3

I am writing a code in which I am trying to consume messages using kafka and spark. But my code doesn't work. Here is my code:

import org.apache.kafka.clients.producer.{ KafkaProducer, ProducerConfig, ProducerRecord }
import org.apache.spark.streaming._
import org.apache.spark.SparkConf
import org.apache.spark.rdd.RDD
import org.apache.spark.sql.SparkSession
import java.util._

object Smack_Kafka_Spark extends App {
def main(args: Array[String]) {
val kafkaBrokers = "localhost:2181"

val kafkaOpTopic = "test"
/*val props = new HashMap[String, Object]()
props.put(ProducerConfig.BOOTSTRAP_SERVERS_CONFIG, kafkaBrokers)
props.put(ProducerConfig.VALUE_SERIALIZER_CLASS_CONFIG,
  "org.apache.kafka.common.serialization.StringSerializer")
props.put(ProducerConfig.KEY_SERIALIZER_CLASS_CONFIG,
  "org.apache.kafka.common.serialization.StringSerializer")*/

val props = new Properties()
props.put("bootstrap.servers", "localhost:2181")

props.put("key.serializer", "org.apache.kafka.common.serialization.StringSerializer")
props.put("value.serializer", "org.apache.kafka.common.serialization.StringSerializer")

val producer = new KafkaProducer[String, String](props)

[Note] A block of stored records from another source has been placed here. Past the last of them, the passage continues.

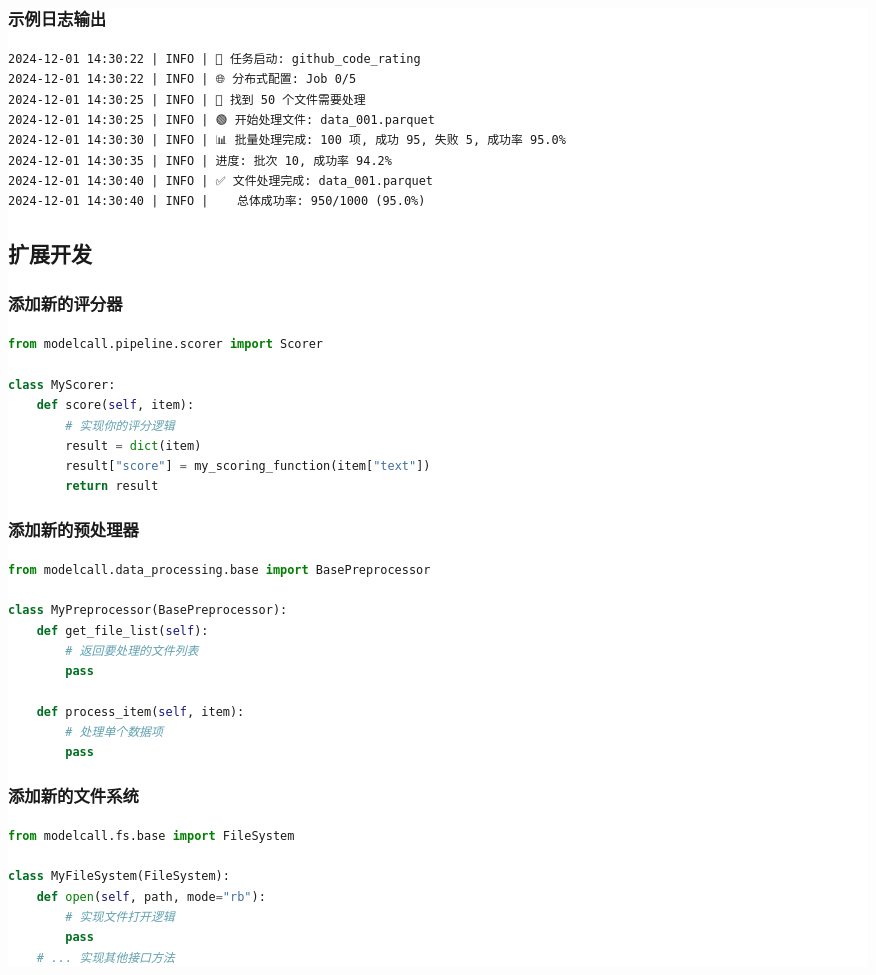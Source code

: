 ### 示例日志输出
```
2024-12-01 14:30:22 | INFO | 🚀 任务启动: github_code_rating
2024-12-01 14:30:22 | INFO | 🌐 分布式配置: Job 0/5
2024-12-01 14:30:25 | INFO | 📁 找到 50 个文件需要处理
2024-12-01 14:30:25 | INFO | 🟢 开始处理文件: data_001.parquet
2024-12-01 14:30:30 | INFO | 📊 批量处理完成: 100 项, 成功 95, 失败 5, 成功率 95.0%
2024-12-01 14:30:35 | INFO | 进度: 批次 10, 成功率 94.2%
2024-12-01 14:30:40 | INFO | ✅ 文件处理完成: data_001.parquet
2024-12-01 14:30:40 | INFO |    总体成功率: 950/1000 (95.0%)
```

## 扩展开发

### 添加新的评分器
```python
from modelcall.pipeline.scorer import Scorer

class MyScorer:
    def score(self, item):
        # 实现你的评分逻辑
        result = dict(item)
        result["score"] = my_scoring_function(item["text"])
        return result
```

### 添加新的预处理器
```python
from modelcall.data_processing.base import BasePreprocessor

class MyPreprocessor(BasePreprocessor):
    def get_file_list(self):
        # 返回要处理的文件列表
        pass
    
    def process_item(self, item):
        # 处理单个数据项
        pass
```

### 添加新的文件系统
```python
from modelcall.fs.base import FileSystem

class MyFileSystem(FileSystem):
    def open(self, path, mode="rb"):
        # 实现文件打开逻辑
        pass
    # ... 实现其他接口方法
```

var spark: SparkSession = null
val textFile: RDD[String] = spark.sparkContext.textFile("dataset.txt")
textFile.foreach(record => {
  val data = record.toString
  val message = new ProducerRecord[String, String](kafkaOpTopic, null, data)
  producer.send(message)
})
 producer.close()
 }
}

This is the error I got:

log4j:WARN No appenders could be found for logger (org.apache.kafka.clients.producer.ProducerConfig).
log4j:WARN Please initialize the log4j system properly.
log4j:WARN See http://logging.apache.org/log4j/1.2/faq.html#noconfig for more info.
Exception in thread "main" java.lang.NullPointerException
at Smack_Kafka_Spark$.main(Smack_Kafka_Spark.scala:25)
at Smack_Kafka_Spark.main(Smack_Kafka_Spark.scala)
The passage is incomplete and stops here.